2.10    Computation of Interest and Fees; Retroactive Adjustments of Applicable Rate.

(a)    Computation of Interest and Fees. All computations of interest for Base Rate Loans (including Base Rate Loans determined by reference to the Eurodollar Rate) shall be made on the basis of a year of 365 or 366 days, as the case may be, and actual days elapsed. All other computations of fees and interest shall be made on the basis of a 360-day year and actual days elapsed (which results in more fees or interest, as applicable, being paid than if computed on the basis of a 365 day year). Interest shall accrue on each Loan for the day on which the Loan is made, and shall not accrue on a Loan, or any portion thereof, for the day on which the Loan or such portion is paid, provided that any Loan that is repaid on the same day on which it is made shall, subject to Section 2.12(a), bear interest for one (1) day. Each determination by the Administrative Agent of an interest rate or fee hereunder shall be conclusive and binding for all purposes, absent manifest error.

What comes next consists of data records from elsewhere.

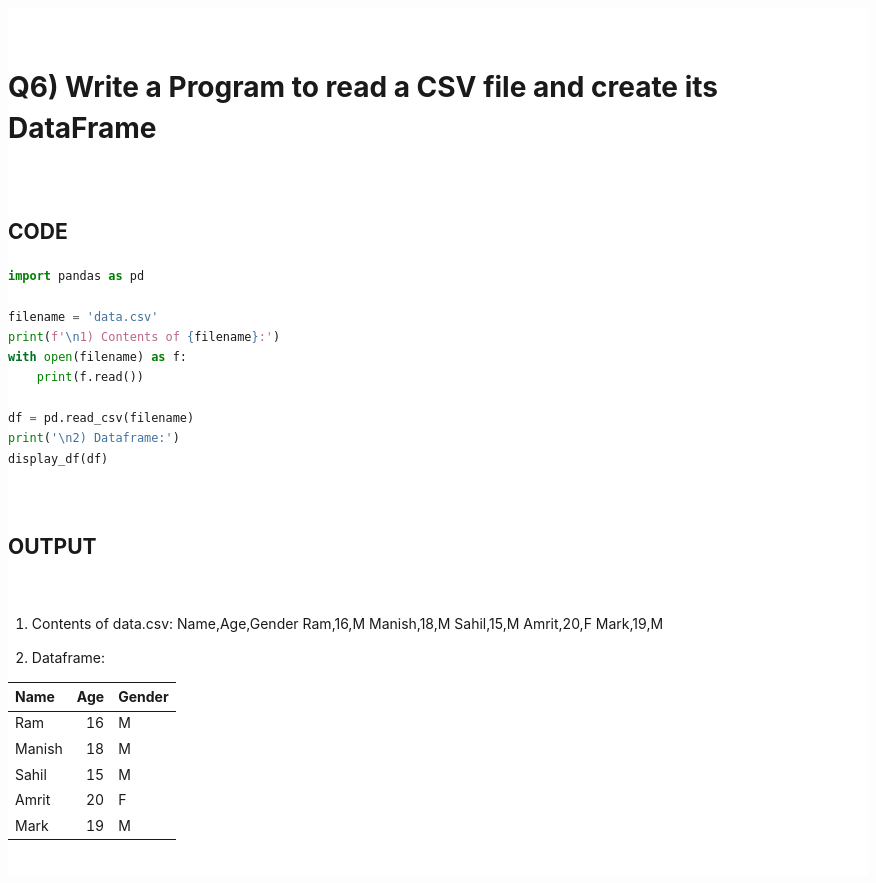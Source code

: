 
<div style="page-break-after: always; visibility: hidden">\pagebreak</div>

# Q6) Write a Program to read a CSV file and create its DataFrame

<br>

## CODE

```python
import pandas as pd

filename = 'data.csv'
print(f'\n1) Contents of {filename}:')
with open(filename) as f:
    print(f.read())

df = pd.read_csv(filename)
print('\n2) Dataframe:')
display_df(df)
```

<br>

## OUTPUT

<br>

1) Contents of data.csv:
Name,Age,Gender
Ram,16,M
Manish,18,M
Sahil,15,M
Amrit,20,F
Mark,19,M


2) Dataframe:

| Name   |   Age | Gender   |
|:-------|------:|:---------|
| Ram    |    16 | M        |
| Manish |    18 | M        |
| Sahil  |    15 | M        |
| Amrit  |    20 | F        |
| Mark   |    19 | M        |


<div style="page-break-after: always; visibility: hidden">\pagebreak</div>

(b)    Financial Statement Adjustments or Restatements. If, as a result of any restatement of or other adjustment to the financial statements of Borrower or for any other reason, the Borrower, or the Lenders determine that (i) the Consolidated Leverage Ratio as calculated by the Borrower as of any applicable date was inaccurate and (ii) a proper calculation of the Consolidated Leverage Ratio would have resulted in higher pricing for such period, the Borrower shall immediately and retroactively be obligated to pay to the Administrative Agent for the account of the applicable Lenders or the L/C Issuer, as the case may be, promptly on demand by the Administrative Agent (or, after the occurrence of an actual or deemed entry of an order for relief with respect to the Borrower under the Bankruptcy Code of the United States, automatically and without further action by the Administrative Agent, any Lender or the L/C Issuer), an amount equal to the excess of the amount of interest and fees that should have been paid for such period over the amount of interest and fees actually paid for such period. This paragraph shall not limit the rights of the Administrative Agent, any Lender or the L/C Issuer, as the case may be, under any provision of this Agreement to payment of any Obligations hereunder at the Default Rate or under Article VIII. The Borrower’s obligations under this paragraph shall survive the termination of the Aggregate Commitments and the repayment of all other Obligations hereunder.





2.11    Evidence of Debt.

(a)    Maintenance of Accounts. The Credit Extensions made by each Lender shall be evidenced by one or more accounts or records maintained by such Lender and by the Administrative Agent in the ordinary course of business. The accounts or records maintained by the Administrative Agent and each Lender shall be conclusive absent manifest error of the amount of the Credit Extensions made by the Lenders to the Borrower and the interest and payments thereon. Any failure to so record or any error in doing so shall not, however, limit or otherwise affect the obligation of the Borrower hereunder to pay any amount owing with respect to the Obligations. In the event of any conflict between the accounts and records maintained by any Lender and the accounts and records of the Administrative Agent in respect of such matters, the accounts and records of the Administrative Agent shall control in the absence of manifest error. Upon the request of any Lender made through the Administrative Agent, the Borrower shall execute and deliver to such Lender (through the Administrative Agent) a Note, which shall evidence such Lender’s Loans in addition to such accounts or records. Each Lender may attach schedules to its Note and endorse thereon the date, Type (if applicable), amount and maturity of its Loans and payments with respect thereto.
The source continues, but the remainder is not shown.